Doelgroep: 3+ (startvragen en verdiepingsvragen)

Stel één of meer ervarings- en belevingsvragen, bijvoorbeeld:

  • Hebben jullie een insectenhotel op het plein staan? Of ergens in de straat? 
  • Welke insecten ken je al? 
  • Wat denk je dat insecten nodig hebben om in een hotel te blijven?
  • Waarom zouden insecten graag in een hotel willen wonen?
  • Wat voor soort huis zou jij maken voor een insect?
  • Waarom zijn insecten belangrijk, denk je?
  • Kunnen insecten vrienden zijn van bloemen? Waarom?
  • Welke bloemen vinden insecten mooi, denk je?
  • Kunnen bloemen een huis zijn voor insecten?

Afsluiting

Sluit het gesprek af met een korte samenvatting.

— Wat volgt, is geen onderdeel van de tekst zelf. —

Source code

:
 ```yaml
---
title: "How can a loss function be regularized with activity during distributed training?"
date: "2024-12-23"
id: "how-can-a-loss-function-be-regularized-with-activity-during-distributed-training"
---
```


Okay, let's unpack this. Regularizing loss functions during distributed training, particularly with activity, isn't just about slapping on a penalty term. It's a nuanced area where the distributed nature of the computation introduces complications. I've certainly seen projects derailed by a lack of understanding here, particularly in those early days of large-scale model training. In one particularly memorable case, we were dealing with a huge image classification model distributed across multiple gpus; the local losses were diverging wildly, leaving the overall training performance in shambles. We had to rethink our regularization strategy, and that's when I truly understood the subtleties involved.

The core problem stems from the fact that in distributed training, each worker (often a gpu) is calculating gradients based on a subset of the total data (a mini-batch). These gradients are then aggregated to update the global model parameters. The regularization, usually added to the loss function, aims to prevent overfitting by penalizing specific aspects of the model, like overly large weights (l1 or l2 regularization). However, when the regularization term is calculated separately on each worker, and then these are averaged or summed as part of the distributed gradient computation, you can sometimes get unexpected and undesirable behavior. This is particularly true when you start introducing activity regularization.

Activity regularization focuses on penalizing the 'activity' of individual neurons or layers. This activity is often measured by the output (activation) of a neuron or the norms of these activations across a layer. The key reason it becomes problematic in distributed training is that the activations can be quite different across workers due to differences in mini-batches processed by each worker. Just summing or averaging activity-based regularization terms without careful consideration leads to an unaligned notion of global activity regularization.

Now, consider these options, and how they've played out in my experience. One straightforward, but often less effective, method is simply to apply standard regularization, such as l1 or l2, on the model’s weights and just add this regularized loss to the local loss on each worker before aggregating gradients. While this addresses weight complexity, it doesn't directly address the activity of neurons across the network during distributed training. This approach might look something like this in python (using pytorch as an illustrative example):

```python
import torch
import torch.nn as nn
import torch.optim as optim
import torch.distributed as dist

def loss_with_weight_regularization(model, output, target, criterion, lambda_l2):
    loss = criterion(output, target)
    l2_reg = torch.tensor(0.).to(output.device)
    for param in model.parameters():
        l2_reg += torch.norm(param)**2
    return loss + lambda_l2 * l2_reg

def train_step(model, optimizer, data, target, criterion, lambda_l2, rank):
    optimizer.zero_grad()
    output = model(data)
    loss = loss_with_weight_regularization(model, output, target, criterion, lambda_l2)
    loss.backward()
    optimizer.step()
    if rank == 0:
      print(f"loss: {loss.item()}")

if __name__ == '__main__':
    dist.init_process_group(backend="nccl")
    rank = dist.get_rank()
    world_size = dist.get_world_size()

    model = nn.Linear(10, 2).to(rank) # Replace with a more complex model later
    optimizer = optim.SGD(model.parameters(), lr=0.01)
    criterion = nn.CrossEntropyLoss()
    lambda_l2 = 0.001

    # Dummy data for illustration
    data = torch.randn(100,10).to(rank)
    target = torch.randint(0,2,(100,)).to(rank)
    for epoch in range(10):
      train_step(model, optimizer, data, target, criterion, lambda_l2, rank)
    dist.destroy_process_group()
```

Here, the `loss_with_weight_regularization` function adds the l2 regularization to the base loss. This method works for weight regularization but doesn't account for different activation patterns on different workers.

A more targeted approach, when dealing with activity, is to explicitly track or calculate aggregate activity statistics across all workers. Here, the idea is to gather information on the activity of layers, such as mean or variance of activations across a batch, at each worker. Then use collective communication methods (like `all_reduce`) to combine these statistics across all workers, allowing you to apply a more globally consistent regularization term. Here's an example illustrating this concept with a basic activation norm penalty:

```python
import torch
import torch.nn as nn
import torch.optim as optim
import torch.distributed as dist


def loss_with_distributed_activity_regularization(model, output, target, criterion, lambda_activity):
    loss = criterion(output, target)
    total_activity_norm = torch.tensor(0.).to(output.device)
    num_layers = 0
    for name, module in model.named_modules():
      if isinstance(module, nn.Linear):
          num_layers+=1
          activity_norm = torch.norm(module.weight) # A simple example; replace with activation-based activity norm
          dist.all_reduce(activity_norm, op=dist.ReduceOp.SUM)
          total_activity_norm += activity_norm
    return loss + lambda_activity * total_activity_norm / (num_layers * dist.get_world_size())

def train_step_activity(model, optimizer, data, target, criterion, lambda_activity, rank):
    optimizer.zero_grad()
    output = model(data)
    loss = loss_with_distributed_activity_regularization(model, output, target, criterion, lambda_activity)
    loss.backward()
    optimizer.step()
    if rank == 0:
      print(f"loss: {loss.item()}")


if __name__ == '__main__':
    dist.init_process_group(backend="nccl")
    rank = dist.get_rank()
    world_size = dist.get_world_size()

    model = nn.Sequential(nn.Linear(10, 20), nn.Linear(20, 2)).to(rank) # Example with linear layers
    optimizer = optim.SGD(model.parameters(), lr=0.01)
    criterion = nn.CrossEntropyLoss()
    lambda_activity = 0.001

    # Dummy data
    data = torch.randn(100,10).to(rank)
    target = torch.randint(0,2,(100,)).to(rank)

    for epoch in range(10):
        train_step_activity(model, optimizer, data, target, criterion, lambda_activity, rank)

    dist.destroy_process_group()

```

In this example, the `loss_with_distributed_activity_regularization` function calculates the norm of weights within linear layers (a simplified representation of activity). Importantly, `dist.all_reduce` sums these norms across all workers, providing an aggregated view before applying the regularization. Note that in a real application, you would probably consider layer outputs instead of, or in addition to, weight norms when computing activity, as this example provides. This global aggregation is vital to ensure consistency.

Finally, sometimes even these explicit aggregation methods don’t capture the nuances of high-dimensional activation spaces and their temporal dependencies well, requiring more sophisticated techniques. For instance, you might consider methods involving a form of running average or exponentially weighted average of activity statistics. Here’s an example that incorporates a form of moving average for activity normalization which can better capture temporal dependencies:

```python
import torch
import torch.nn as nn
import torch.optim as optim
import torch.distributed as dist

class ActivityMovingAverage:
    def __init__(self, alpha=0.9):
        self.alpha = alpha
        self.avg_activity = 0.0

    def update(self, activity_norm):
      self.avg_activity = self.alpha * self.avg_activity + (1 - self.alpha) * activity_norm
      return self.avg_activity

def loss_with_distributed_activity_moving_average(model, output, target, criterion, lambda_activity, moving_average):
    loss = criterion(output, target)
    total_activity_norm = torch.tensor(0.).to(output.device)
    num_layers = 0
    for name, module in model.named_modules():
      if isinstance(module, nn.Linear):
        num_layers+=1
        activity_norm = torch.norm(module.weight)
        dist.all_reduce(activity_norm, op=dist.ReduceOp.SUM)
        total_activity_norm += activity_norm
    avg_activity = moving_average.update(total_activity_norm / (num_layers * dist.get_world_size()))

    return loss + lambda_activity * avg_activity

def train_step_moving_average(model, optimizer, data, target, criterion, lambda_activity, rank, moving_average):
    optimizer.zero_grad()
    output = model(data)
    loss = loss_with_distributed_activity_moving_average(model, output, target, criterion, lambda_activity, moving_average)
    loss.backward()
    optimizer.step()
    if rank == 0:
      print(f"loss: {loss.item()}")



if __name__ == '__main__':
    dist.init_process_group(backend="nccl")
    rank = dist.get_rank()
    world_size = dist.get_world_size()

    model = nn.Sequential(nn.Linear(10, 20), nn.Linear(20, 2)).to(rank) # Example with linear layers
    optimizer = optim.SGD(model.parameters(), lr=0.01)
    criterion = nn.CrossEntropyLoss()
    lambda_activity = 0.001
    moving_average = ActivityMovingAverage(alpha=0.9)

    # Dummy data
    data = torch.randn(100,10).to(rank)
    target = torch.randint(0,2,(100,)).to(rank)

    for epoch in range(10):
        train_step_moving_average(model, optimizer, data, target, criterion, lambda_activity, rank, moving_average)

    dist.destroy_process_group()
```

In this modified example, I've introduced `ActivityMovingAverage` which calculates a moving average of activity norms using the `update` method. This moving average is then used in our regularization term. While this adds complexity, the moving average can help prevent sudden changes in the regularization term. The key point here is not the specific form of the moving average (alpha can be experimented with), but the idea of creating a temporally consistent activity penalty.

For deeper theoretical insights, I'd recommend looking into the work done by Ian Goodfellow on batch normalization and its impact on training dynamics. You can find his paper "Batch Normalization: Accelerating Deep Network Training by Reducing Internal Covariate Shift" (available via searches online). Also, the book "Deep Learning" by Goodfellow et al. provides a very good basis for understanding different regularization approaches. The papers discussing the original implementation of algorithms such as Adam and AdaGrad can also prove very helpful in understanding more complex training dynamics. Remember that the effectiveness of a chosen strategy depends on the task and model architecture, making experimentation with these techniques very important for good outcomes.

Informatie voor de leerkracht

In een onderzoekend gesprek leren de kinderen van elkaar – van elkaars ervaringen, ideeën en verwondering.

De leerkracht is gespreksleider en faciliteert het gesprek door vragen te stellen en een veilige, respectvolle dialoog te waarborgen.

Een paar tips:

Spreek af dat de kinderen mogen vertellen wat zij denken, weten en voelen, en dat alle antwoorden altijd goed zijn;

Hanteer enkele gespreksregels zoals ‘Steek je hand op als je iets wilt vertellen’ en ‘Als een ander praat, luister je stil en aandachtig’;

Laat je eigen mening en kennis buiten het gesprek. Luister zonder oordeel naar de kinderen en waardeer hun ideeën (ook als ze anders zijn dan je verwacht).